Motoring @ AsiaOne

Drivers' new best friend

GPS devices, with their falling prices and sexier features, are being snapped up by motorists here. -ST
Frankie Chee

Tue, Sep 23, 2008
The Straits Times

If you have ever mistaken Farrer Park for Farrer Road, Sunset Way for Sunset Rise or Queen's Road for Queen
Street, then you may be well eyeing a certain object on the dashboards of some cars gliding past as you make yet another U-turn.

The object is the savvy motorist's tech-toy must-have, a car navigation device that gets you from point A to point B using a global positioning system (GPS).

The devices range in price from $299 to $3,899 and are a navigation system based on a network of 24 satellites in orbit.
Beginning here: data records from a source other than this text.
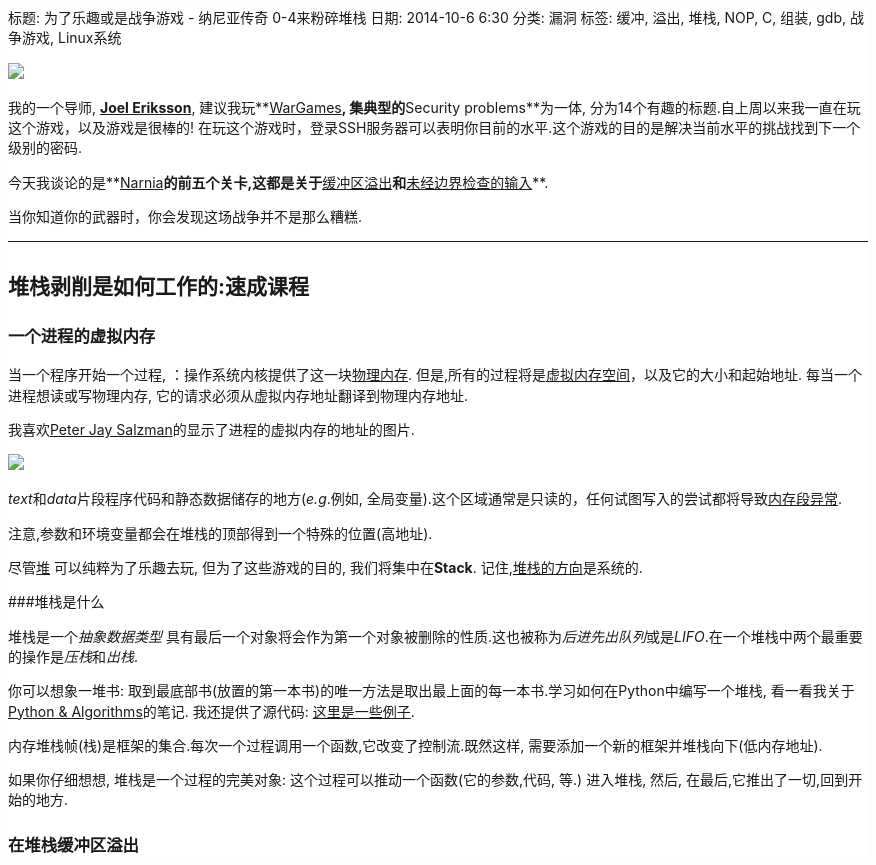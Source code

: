 标题: 为了乐趣或是战争游戏 - 纳尼亚传奇 0-4来粉碎堆栈
日期: 2014-10-6 6:30
分类: 漏洞
标签: 缓冲, 溢出, 堆栈, NOP, C, 组装, gdb, 战争游戏, Linux系统

![](http://i.imgur.com/3N2pUBJ.jpg)


我的一个导师, <a href="https://twitter.com/OwariDa"> **Joel Eriksson**</a>, 建议我玩**[WarGames]**, 集典型的**Security problems**为一体, 分为14个有趣的标题.自上周以来我一直在玩这个游戏，以及游戏是很棒的! 在玩这个游戏时，登录SSH服务器可以表明你目前的水平.这个游戏的目的是解决当前水平的挑战找到下一个级别的密码.

今天我谈论的是**[Narnia]**的前五个关卡,这都是关于**[缓冲区溢出]**和**[未经边界检查的输入]**.

当你知道你的武器时，你会发现这场战争并不是那么糟糕.


[未经边界检查的输入]: http://en.wikipedia.org/wiki/Bounds_checking
[缓冲区溢出]: http://en.wikipedia.org/wiki/Buffer_overflow
[进程的虚拟内存]: http://en.wikipedia.org/wiki/Virtual_memory

--------

##  堆栈剥削是如何工作的:速成课程

### 一个进程的虚拟内存

当一个程序开始一个过程, ：操作系统内核提供了这一块[物理内存]. 但是,所有的过程将是[虚拟内存空间]，以及它的大小和起始地址. 每当一个进程想读或写物理内存, 它的请求必须从虚拟内存地址翻译到物理内存地址.


[物理内存]: http://en.wikipedia.org/wiki/Computer_memory
[虚拟内存空间]: http://en.wikipedia.org/wiki/Virtual_memory


我喜欢[Peter Jay Salzman]的显示了进程的虚拟内存的地址的图片.

![](http://i.imgur.com/RYEpFEA.png)


*text*和*data*片段程序代码和静态数据储存的地方(*e.g*.例如, 全局变量).这个区域通常是只读的，任何试图写入的尝试都将导致[内存段异常].

注意,参数和环境变量都会在堆栈的顶部得到一个特殊的位置(高地址).

尽管[堆] 可以纯粹为了乐趣去玩, 但为了这些游戏的目的, 我们将集中在**Stack**. 记住,[堆栈的方向]是系统的.



[堆栈的方向]: https://stackoverflow.com/questions/664744/what-is-the-direction-of-stack-growth-in-most-modern-systems
[内存段异常]: http://en.wikipedia.org/wiki/Segmentation_fault
[堆]: http://en.wikipedia.org/wiki/Heap_(data_structure)


###堆栈是什么


堆栈是一个*抽象数据类型* 具有最后一个对象将会作为第一个对象被删除的性质.这也被称为*后进先出队列*或是*LIFO*.在一个堆栈中两个最重要的操作是*压栈*和*出栈*.

你可以想象一堆书: 取到最底部书(放置的第一本书)的唯一方法是取出最上面的每一本书.学习如何在Python中编写一个堆栈, 看一看我关于[Python & Algorithms]的笔记. 我还提供了源代码: [这里是一些例子].

内存堆栈帧(栈)是框架的集合.每次一个过程调用一个函数,它改变了控制流.既然这样, 需要添加一个新的框架并堆栈向下(低内存地址).

如果你仔细想想, 堆栈是一个过程的完美对象: 这个过程可以推动一个函数(它的参数,代码, 等.) 进入堆栈, 然后, 在最后,它推出了一切,回到开始的地方.




[Python & Algorithms]: https://github.com/bt3gl/Python-and-Algorithms-and-Data-Structures/blob/master/book/book_second_edition.pdf
[这里是一些例子]: https://github.com/bt3gl/Python-and-Algorithms-and-Data-Structures/tree/master/src/abstract_structures/Stacks




### 在堆栈缓冲区溢出


[WarGames]: http://overthewire.org/wargames
[Narnia]: http://overthewire.org/wargames/narnia
[Aleph One]: http://en.wikipedia.org/wiki/Elias_Levy
[Phrack magazine]: http://www.phrack.org/
[Smashing the Stack for Fun or Profit]: http://insecure.org/stf/smashStack.html
[Peter Jay Salzman]: http://www.dirac.org/linux/gdb/
[nice Assembly guide]: http://www.drpaulcarter.com/pcasm/
[run a binary and read its C code]: http://www.thegeekstuff.com/2011/10/c-program-to-an-executable/
[little-endian]: http://en.wikipedia.org/wiki/Endianness
[x86]: http://en.wikipedia.org/wiki/X86
[ASCII]: http://en.wikipedia.org/wiki/ASCII
[hexadecimal representation]: http://en.wikipedia.org/wiki/Hexadecimal
[Shellshock guide]: http://bt3gl.github.io/understanding-the-shellshock-vulnerability.html
[very introductory guide]: http://www.thegeekstuff.com/2010/03/debug-c-program-using-gdb/
[comprehensive guide]: http://www.dirac.org/linux/gdb/
[0xdeadbeef]: http://en.wikipedia.org/wiki/Hexspeak
[Appendix A]: http://insecure.org/stf/smashStack.html
[/dev/null]: http://en.wikipedia.org/wiki/Null_device
[ASLR]: http://en.wikipedia.org/wiki/Address_space_layout_randomization
[NOPs]: http://en.wikipedia.org/wiki/NOP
The in-car devices rely on GPS to provide information on the user's exact location.

Drivers here are spinning their wheels to get on board, as the prices of these devices become more affordable, and as newer gadgets come on the market with sexy features such as being able to play MP3 music files.

Figures for software licences for maps used in the devices - much like how a PC comes with Microsoft Windows software -show the systems' growing popularity: 30,000 to 40,000 such licences were registered here last year, and software providers estimate this will hit 70,000 this year.

Sales manager Koh Shiang Chyi, 31, who uses a VDO Dayton set to guide her while driving around for work, says: "It is more convenient than a street directory. I don't use a street directory anymore, it's a thing of the past."

No wonder, considering how prices have fallen. While the earlier sets launched in the market in 2004 used to come from Europe or America and cost about $400, cheaper sets costing $300 or less are now being imported from places such as China and Taiwan.

For example, the owner of car navigation systems dealer Advan Syn, Mr Ed Chua, says: "A portable set would have cost about $399 three years ago, but now can be had for as little as $299."

By portable, he means systems that you can simply plug into your dashboard and start using. You can also get devices that are installed permanently in your car. Mr Chua's company is one of about 12 that deal in the products now, up from the two or three firms just three years ago.

What is helping to drive up sales is the fact that such devices have gained more exposure in the wake of the rising popularity of GPS-enabled mobile phones and PDAs (personal digital assistants).

And who can resist a device that not only gives you directions but also plays music, entertains with exciting games, synchronises with your Bluetooth earpiece and even shows off your holiday photos.

As for their basic feature, that is, reading maps, that keeps up with the times, too - essential for places such as Singapore with ever changing landscapes.

Updated maps are offered periodically and they can either be downloaded or bought from suppliers.

Some enthusiastic GPS-users have formed online communities to constantly update maps with points of interest or
share programs for map updates, so self-confessed stragglers such as Raymond Thong, 42, can find their way around.

The managing director of a pharmaceutical company says: "I am a road idiot. I used to get lost all the time and waste petrol going round and round, but now the machine can bring me to the correct place via the shortest route, helping me to save more than 30 per cent of my petrol costs."

He jokes: "The system would be even better if it could take me to where I want to go, so I don't even have to drive."